§ **Exercise description**: Set down exactly the lines below, starting at the one that contains "2、Instagram经常会" and ending at the one that contains "这个APP使用很广泛，封号也", with both of those lines included and nothing else.
---- Task input
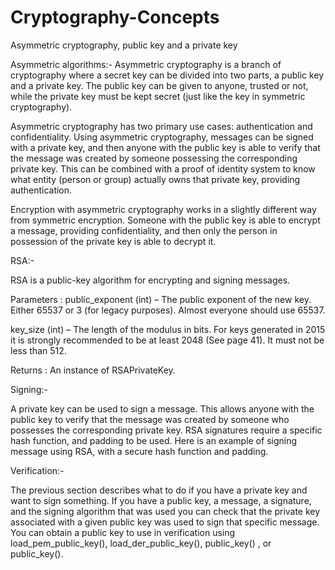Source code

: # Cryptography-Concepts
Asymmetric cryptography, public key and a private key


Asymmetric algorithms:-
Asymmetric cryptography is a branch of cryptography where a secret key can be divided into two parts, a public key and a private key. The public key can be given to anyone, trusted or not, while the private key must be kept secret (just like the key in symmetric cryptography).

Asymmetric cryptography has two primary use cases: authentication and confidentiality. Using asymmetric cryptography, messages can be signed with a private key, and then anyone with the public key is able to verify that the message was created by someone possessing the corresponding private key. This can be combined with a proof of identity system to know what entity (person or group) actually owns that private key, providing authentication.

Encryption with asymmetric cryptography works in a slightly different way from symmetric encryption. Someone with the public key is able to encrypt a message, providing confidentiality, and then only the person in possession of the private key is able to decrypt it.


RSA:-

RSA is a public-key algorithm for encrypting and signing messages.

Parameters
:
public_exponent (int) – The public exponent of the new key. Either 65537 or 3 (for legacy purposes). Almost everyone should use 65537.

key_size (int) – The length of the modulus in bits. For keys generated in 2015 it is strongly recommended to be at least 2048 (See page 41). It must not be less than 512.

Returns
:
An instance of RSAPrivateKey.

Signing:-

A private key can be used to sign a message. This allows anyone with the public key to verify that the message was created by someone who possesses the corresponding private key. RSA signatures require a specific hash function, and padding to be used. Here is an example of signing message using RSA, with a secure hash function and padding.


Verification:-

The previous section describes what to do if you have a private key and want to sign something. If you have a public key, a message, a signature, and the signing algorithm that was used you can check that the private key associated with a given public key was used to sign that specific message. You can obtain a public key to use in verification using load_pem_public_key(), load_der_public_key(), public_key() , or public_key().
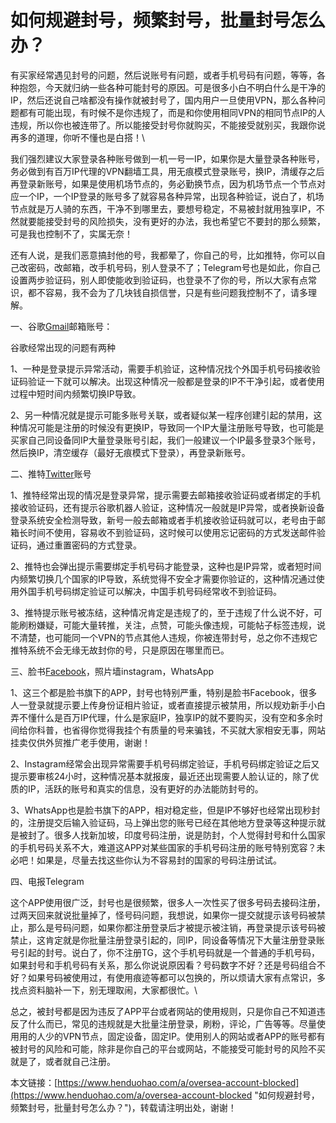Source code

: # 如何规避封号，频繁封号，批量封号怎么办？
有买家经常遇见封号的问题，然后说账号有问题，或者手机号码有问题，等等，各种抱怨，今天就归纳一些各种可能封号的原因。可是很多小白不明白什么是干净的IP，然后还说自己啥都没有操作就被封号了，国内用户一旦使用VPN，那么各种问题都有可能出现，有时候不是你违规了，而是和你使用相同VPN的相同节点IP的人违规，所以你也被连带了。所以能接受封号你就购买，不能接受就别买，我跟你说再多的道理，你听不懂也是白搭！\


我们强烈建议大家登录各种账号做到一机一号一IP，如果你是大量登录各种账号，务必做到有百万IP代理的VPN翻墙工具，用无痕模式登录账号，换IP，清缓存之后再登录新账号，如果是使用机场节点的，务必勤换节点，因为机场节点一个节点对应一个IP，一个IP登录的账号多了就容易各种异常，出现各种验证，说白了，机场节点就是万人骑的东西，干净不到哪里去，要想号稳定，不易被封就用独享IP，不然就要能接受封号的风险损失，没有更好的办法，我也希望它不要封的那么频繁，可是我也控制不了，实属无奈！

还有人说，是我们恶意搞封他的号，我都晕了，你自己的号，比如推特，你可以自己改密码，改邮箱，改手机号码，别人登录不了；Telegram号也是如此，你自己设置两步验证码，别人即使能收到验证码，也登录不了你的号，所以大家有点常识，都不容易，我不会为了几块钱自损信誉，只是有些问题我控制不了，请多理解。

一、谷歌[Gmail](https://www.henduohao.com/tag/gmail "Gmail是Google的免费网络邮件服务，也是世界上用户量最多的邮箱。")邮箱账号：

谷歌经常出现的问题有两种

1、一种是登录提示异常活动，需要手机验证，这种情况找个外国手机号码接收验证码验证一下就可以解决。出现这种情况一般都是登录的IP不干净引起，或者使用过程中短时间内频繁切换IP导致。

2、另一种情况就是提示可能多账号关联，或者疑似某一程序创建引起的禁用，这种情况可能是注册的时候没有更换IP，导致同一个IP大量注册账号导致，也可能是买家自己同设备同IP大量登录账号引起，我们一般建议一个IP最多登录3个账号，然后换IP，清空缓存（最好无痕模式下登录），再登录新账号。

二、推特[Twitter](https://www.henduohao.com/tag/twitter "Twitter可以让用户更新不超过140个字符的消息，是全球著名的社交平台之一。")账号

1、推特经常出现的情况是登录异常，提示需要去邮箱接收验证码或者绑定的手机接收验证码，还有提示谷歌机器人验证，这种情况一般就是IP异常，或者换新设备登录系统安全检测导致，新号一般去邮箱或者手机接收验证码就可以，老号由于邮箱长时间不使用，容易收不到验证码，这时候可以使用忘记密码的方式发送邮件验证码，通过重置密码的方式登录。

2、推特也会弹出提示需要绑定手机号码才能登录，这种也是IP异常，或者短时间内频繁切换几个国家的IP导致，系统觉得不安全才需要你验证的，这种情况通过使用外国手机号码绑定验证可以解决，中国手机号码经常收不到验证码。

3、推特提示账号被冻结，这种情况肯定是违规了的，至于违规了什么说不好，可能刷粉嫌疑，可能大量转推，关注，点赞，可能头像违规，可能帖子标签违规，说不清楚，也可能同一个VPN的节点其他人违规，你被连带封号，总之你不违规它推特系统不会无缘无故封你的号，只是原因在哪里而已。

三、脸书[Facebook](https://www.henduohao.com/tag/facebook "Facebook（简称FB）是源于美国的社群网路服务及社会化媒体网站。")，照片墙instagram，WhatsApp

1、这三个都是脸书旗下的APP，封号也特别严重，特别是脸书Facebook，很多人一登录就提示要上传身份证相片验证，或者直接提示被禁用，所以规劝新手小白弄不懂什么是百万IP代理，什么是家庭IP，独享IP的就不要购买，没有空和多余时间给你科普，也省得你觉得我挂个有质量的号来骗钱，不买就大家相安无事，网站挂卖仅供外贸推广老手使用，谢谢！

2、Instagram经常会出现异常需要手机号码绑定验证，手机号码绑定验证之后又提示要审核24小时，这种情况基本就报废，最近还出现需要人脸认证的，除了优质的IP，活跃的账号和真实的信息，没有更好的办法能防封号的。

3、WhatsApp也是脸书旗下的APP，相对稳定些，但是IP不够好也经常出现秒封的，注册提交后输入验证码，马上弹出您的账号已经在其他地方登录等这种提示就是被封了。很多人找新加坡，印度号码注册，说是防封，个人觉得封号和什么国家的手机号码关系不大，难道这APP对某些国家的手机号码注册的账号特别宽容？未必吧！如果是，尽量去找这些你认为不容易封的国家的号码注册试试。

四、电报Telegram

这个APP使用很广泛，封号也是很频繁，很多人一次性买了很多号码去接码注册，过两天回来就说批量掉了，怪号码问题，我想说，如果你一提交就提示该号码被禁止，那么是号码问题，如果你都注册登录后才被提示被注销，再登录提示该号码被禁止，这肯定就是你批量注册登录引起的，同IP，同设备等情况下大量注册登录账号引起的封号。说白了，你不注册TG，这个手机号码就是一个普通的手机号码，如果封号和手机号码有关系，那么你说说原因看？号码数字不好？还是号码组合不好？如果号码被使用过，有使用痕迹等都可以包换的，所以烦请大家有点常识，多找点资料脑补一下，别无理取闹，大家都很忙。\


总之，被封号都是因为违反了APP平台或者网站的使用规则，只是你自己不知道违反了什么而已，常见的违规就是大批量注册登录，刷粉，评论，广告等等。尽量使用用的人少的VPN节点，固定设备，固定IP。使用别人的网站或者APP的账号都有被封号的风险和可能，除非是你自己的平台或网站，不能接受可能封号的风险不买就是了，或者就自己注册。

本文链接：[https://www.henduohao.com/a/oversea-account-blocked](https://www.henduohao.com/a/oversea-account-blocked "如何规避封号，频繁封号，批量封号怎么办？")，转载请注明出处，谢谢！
--------
§ **Response for this exercise**:
2、Instagram经常会出现异常需要手机号码绑定验证，手机号码绑定验证之后又提示要审核24小时，这种情况基本就报废，最近还出现需要人脸认证的，除了优质的IP，活跃的账号和真实的信息，没有更好的办法能防封号的。

3、WhatsApp也是脸书旗下的APP，相对稳定些，但是IP不够好也经常出现秒封的，注册提交后输入验证码，马上弹出您的账号已经在其他地方登录等这种提示就是被封了。很多人找新加坡，印度号码注册，说是防封，个人觉得封号和什么国家的手机号码关系不大，难道这APP对某些国家的手机号码注册的账号特别宽容？未必吧！如果是，尽量去找这些你认为不容易封的国家的号码注册试试。

四、电报Telegram

这个APP使用很广泛，封号也是很频繁，很多人一次性买了很多号码去接码注册，过两天回来就说批量掉了，怪号码问题，我想说，如果你一提交就提示该号码被禁止，那么是号码问题，如果你都注册登录后才被提示被注销，再登录提示该号码被禁止，这肯定就是你批量注册登录引起的，同IP，同设备等情况下大量注册登录账号引起的封号。说白了，你不注册TG，这个手机号码就是一个普通的手机号码，如果封号和手机号码有关系，那么你说说原因看？号码数字不好？还是号码组合不好？如果号码被使用过，有使用痕迹等都可以包换的，所以烦请大家有点常识，多找点资料脑补一下，别无理取闹，大家都很忙。\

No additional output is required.